Aspirated foreign bodies in children: BC Children’s Hospital emergency room protocol
Foreign bodies lodged in either the larynx or bronchi lead to significant morbidity and mortality in children. Diagnosis may be delayed for several reasons. Often parents or caregivers do not recognize that a choking event has occurred. Symptoms often mimic asthma or croup. Standard radiographic examinations may not reveal the foreign body. As well, medical schools and residency programs do not consistently provide formal education on the diagnosis of foreign body aspiration. Clinicians should be aware that diagnosis of foreign body aspiration requires a history, a physical examination, and, in the case of non-metallic bronchial foreign bodies, special imaging (prior to the onset of atelectasis and pneumonia, inspiratory and expiratory chest radiographs may reveal obstructive emphysema). If a bronchial foreign body is suspected, rigid laryngobronchoscopy should be performed by a team of medical professionals with proper experience and equipment. If a laryngeal foreign body is suspected, flexible laryngoscopy may be diagnostic; definitive treatment requires rigid laryngoscopy under general anaesthesia.
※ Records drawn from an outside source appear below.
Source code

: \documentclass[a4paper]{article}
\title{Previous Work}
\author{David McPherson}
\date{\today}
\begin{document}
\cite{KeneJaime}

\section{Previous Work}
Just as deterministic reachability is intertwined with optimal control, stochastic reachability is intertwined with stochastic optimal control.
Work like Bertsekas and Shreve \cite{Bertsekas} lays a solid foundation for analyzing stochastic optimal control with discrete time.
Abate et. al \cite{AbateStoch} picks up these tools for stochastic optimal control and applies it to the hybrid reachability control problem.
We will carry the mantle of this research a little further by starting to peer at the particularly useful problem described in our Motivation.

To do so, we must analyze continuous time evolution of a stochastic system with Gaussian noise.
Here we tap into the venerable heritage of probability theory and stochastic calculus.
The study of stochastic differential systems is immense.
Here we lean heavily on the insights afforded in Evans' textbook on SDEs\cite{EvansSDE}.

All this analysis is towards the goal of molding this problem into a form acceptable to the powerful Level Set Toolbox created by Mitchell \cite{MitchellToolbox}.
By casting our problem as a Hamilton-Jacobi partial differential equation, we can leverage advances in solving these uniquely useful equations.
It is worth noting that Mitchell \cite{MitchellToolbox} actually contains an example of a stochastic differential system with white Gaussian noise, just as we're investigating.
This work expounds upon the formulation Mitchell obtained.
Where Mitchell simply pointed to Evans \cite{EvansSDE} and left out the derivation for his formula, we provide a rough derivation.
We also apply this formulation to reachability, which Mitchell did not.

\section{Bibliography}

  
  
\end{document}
Delays in diagnosing upper aerodigestive objects in children may be avoided by obtaining a history, performing a physical examination, and reviewing inspiratory and expiratory chest radiographs.
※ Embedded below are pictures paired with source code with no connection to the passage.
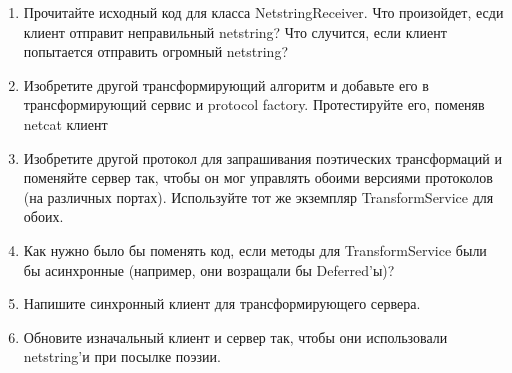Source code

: \begin{enumerate}

\item Прочитайте исходный код для класса NetstringReceiver. Что 
произойдет, есди клиент отправит неправильный netstring? Что 
случится, если клиент попытается отправить огромный netstring?

\item Изобретите другой трансформирующий алгоритм и добавьте его в 
трансформирующий сервис и protocol factory. Протестируйте его, поменяв 
netcat клиент

\item Изобретите другой протокол для запрашивания поэтических 
трансформаций и поменяйте сервер так, чтобы он мог управлять 
обоими версиями протоколов (на различных портах). Используйте 
тот же экземпляр TransformService для обоих.

\item Как нужно было бы поменять код, если методы 
для TransformService были бы асинхронные (например, они возращали бы Deferred'ы)? 

\item Напишите синхронный клиент для трансформирующего сервера.

\item Обновите изначальный клиент и сервер так, чтобы они использовали 
netstring'и при посылке поэзии. 

\end{enumerate}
Aspiration of foreign bodies results in significant morbidity and mortality in children. The majority of foreign body aspirations occur in children younger than 4 years of age.
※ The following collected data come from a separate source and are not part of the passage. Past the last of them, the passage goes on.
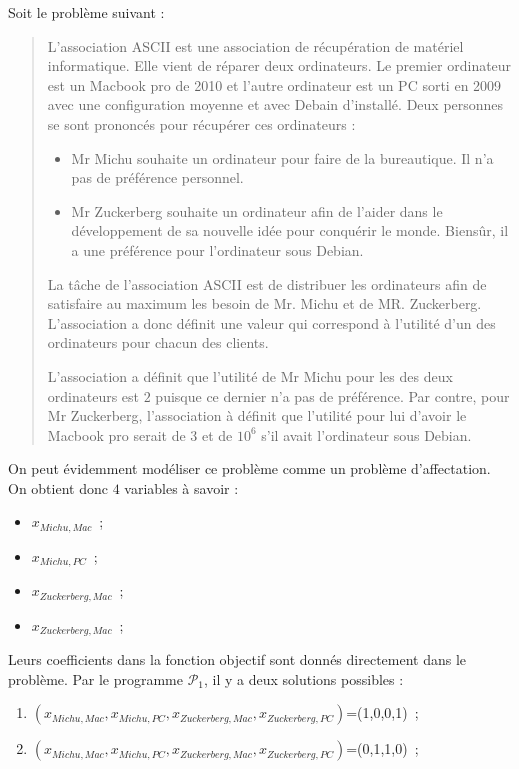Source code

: \documentclass[a4paper, titlepage, oneside, 12pt]{article}%
\begin{document}
Soit le problème suivant :
\begin{quotation}
L'association ASCII est une association de récupération de matériel informatique. Elle vient de réparer deux ordinateurs. Le premier ordinateur est un Macbook pro de 2010 et l'autre ordinateur est un PC sorti en 2009 avec une configuration moyenne et avec Debain d'installé. Deux personnes se sont prononcés pour récupérer ces ordinateurs :
\begin{itemize}
\item Mr Michu souhaite un ordinateur pour faire de la bureautique. Il n'a pas de préférence personnel.
\item Mr Zuckerberg souhaite un ordinateur afin de l'aider dans le développement de sa nouvelle idée pour conquérir le monde. Biensûr, il a une préférence pour l'ordinateur sous Debian.
\end{itemize}

La tâche de l'association ASCII est de distribuer les ordinateurs afin de satisfaire au maximum les besoin de Mr. Michu et de MR. Zuckerberg. L'association a donc définit une valeur qui correspond à l'utilité d'un des ordinateurs pour chacun des clients.

L'association a définit que l'utilité de Mr Michu pour les des deux ordinateurs est $2$ puisque ce dernier n'a pas de préférence.
Par contre, pour Mr Zuckerberg, l'association à définit que l'utilité pour lui d'avoir le Macbook pro serait de $3$ et de $10^6$ s'il avait l'ordinateur sous Debian. 
\end{quotation}

On peut évidemment modéliser ce problème comme un problème d'affectation. On obtient donc $4$ variables à savoir :
\begin{itemize}
\item $x_{Michu, Mac}$~;
\item $x_{Michu, PC}$~;
\item $x_{Zuckerberg, Mac}$~;
\item $x_{Zuckerberg, Mac}$~;
\end{itemize}

Leurs coefficients dans la fonction objectif sont donnés directement dans le problème. Par le programme $\mathcal{P}_1$, il y a deux solutions possibles : 
\begin{enumerate}
\item $(x_{Michu, Mac},x_{Michu, PC},x_{Zuckerberg, Mac},x_{Zuckerberg, PC})$=(1,0,0,1)~;
\item $(x_{Michu, Mac},x_{Michu, PC},x_{Zuckerberg, Mac},x_{Zuckerberg, PC})$=(0,1,1,0)~;
\end{enumerate}
\end{document}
Immature dentition, poor food control, physical activity during feeding, and propensity to explore the environment orally all make children susceptible to foreign body aspiration.[1]
In the first 9 months of 2007, the divisions of emergency medicine and otolaryngology at BC Children’s Hospital (BCCH) treated nine children with a bronchial or esophageal foreign body after diagnosis had been significantly delayed. In five patients, a bronchial foreign body eluded diagnosis for at least 3 weeks.
Nut fragments were eventually found in four toddlers and a thumbtack was found in one teenager. Four of these patients presented to BCCH in September 2007. The parents of all five patients had already reported to one or more physicians outside BCCH that their child had experienced a coughing fit after oral exposure to a nut or a thumbtack.
Prior to referral to BCCH, the patients had received various medications and some had multiple hospital admissions. Radiology confirmed our clinical suspicions. In the OR, all five patients were found to have severe purulent bronchitis and bronchial granulation tissue formation, which made removal of the foreign bodies by rigid bronchscopy more difficult than usual.
All patients needed postoperative antibiotics and one toddler needed postoperative overnight ICU care. Fortunately, no patient needed a thoracotomy and all recovered fully.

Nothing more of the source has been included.